Weirdly, however, while the French like a good-looking woman in the Elysée Palace, they plainly have trouble with aesthetics in other departments. Take the oyster as an example. I have no idea who first cracked one open, peered at the snot inside and thought: “Mmm. I’m going to put that in my mouth.” But I bet he was French.

Of course, Paris is a fine and handsome city but the man who dreamt up those 12 wide boulevards radiating from the Arc de Triomphe was called Haussmann. And while he was born in France, his parents were from the disputed province of Alsace. Which technically makes their son an Alsatian. Which means he was a dog.

It’s also true, of course, that Parisian women are very elegant but I always think they were put on earth to make Italian clothes look good. And have you ever been in a Frenchman’s house? Holy cow. It’s an orgy or horror: antimacassars, Dralon, floral wallpaper, Formica and chintz. The minimalist Danish look completely passed them all by, leaving them all stuck in Huddersfield, in 1952.

France itself is a beautiful part of the world and the French language is spoken honey - unless it’s being used in a pop song, obviously; in which case it’s as attractive as an inside-out horse.

But just about everything the French make or do is lumpen, ugly or odd. This is especially true of their cars.

If you asked anyone to name the 10 best-looking cars ever made, not a single person with functioning retinas would put a French car on their list. Renault occasionally does something appealing like the Avantime, but mostly it believes we’ll buy its cars specifically because they’ve got big arses. Peugeot can do a good-looking car but only when it pays Pininfarina to design it. Left to its own devices, it mostly does bland, with occasional gusts of awfulness like the 309. That really was a mobile wart.

That leaves Citroën and, of course, what it has done mostly over the years is best described as, er . . . brave. It’s hard, really, when it presents a new car to find the right word. It’s best to imagine Heston Blumenthal has just asked you, eagerly, to try his new dog turd-flavoured ice cream. You can’t be honest and say: “That was terrible.” So you go for “brave” or “very striking”.

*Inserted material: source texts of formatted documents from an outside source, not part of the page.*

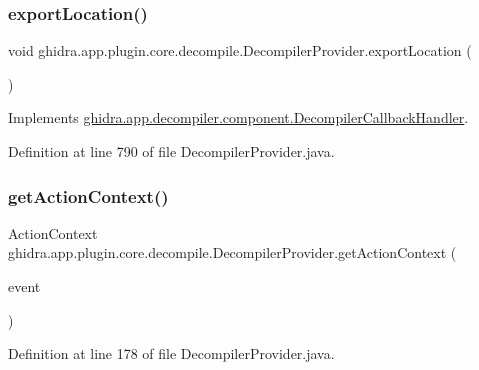 \subsubsection{\texorpdfstring{exportLocation()}{exportLocation()}}
{\footnotesize\ttfamily void ghidra.\+app.\+plugin.\+core.\+decompile.\+Decompiler\+Provider.\+export\+Location (\begin{DoxyParamCaption}{ }\end{DoxyParamCaption})\hspace{0.3cm}{\ttfamily [inline]}}



Implements \mbox{\hyperlink{interfaceghidra_1_1app_1_1decompiler_1_1component_1_1_decompiler_callback_handler_a94124bad6258c05b2de2fd1e9c7069b1}{ghidra.\+app.\+decompiler.\+component.\+Decompiler\+Callback\+Handler}}.



Definition at line 790 of file Decompiler\+Provider.\+java.

\mbox{\label{classghidra_1_1app_1_1plugin_1_1core_1_1decompile_1_1_decompiler_provider_ab571e99016e4543a5b2d4992f524b239}} 
\subsubsection{\texorpdfstring{getActionContext()}{getActionContext()}}
{\footnotesize\ttfamily Action\+Context ghidra.\+app.\+plugin.\+core.\+decompile.\+Decompiler\+Provider.\+get\+Action\+Context (\begin{DoxyParamCaption}\item[{Mouse\+Event}]{event }\end{DoxyParamCaption})\hspace{0.3cm}{\ttfamily [inline]}}



Definition at line 178 of file Decompiler\+Provider.\+java.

Today, though, Citroën is starting to buck the trend. The C5 is exceptionally good looking. The C6 has great presence, and if you drive through town in a C4, no one is going to point and laugh. But then, just when you think Citroën has got the idea, out pops the new Berlingo.

The old one was just a van with windows and it struck a chord. Oh sure, it looked like a frog that had sat on a spike, but there was something rather appealing about the nononsenseness of a box with seats. Especially as it retailed for about 60p.

Sadly, with the new version, they’ve tried to disguise the window cleaner origins with chrome this and flared that. What they’ve ended up with is a plumber in a tux. It looks and feels completely wrong. Almost certainly, then, you will see it and immediately decide to buy something else. This would be very big mistake.

I’ll start with the problems. Um . . . Well, the tailgate is so huge that when you push the button it will rise up, and unless you’re standing well back - which you won’t be because you’ve just pushed the button - it will smash into the underside of your chin and remove your whole head. This would become wearisome. But aside from this upside-down guillotine feature, and the British female politician looks, the rest of the car is an object lesson in common sense.

Prices start at less than £11,000, which is very low for something with this amount of interior space. It rides more smoothly than a Jaguar XJ8 - they should have called it the Aeroglisseur - and it is the first car ever to come with a loft. I mean it. There is an internal roofbox into which, I’m fairly certain, you could fit a pair of modern-day skis. And that’s just the start. There are so many cubbyholes and oddment stowage boxes that you could hide a priest in there and never find him again.

The car I tested had a 90 horsepower diesel, which meant I couldn’t go very fast. But on the long straight between Shipston on Stour and Chipping Norton, I did get past a tractor in just 18 minutes. So it’s not the end of the world. And better still, it should do 40mpg easily.

It’s a good car, the Berlingo. And in these difficult times, it makes even more sense than usual.